_Your assignment_
Wherever the string "margin" appears in the records, return the line that holds it.

_Data supplied_
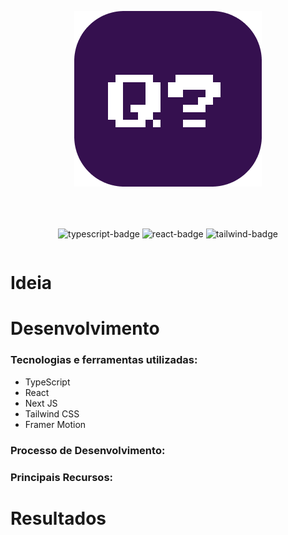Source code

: <div align="center" style="margin-bottom: 10px;">

![Project Logo](./public/logo.png)

</div>

<div align="center" style="display: flex; gap: 10px; align-items:center; justify-content: center; margin-top:50px;">

![typescript-badge](https://img.shields.io/badge/TypeScript-007ACC?style=for-the-badge&logo=typescript&logoColor=white)
![react-badge](https://img.shields.io/badge/React-20232A?style=for-the-badge&logo=react&logoColor=61DAFB)
![tailwind-badge](https://img.shields.io/badge/Tailwind_CSS-38B2AC?style=for-the-badge&logo=tailwind-css&logoColor=white)

</div>

# Ideia

# Desenvolvimento

### Tecnologias e ferramentas utilizadas:

- TypeScript
- React
- Next JS
- Tailwind CSS
- Framer Motion

### Processo de Desenvolvimento:

### Principais Recursos:

# Resultados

_Response to this exercise_
: <div align="center" style="margin-bottom: 10px;">
<div align="center" style="display: flex; gap: 10px; align-items:center; justify-content: center; margin-top:50px;">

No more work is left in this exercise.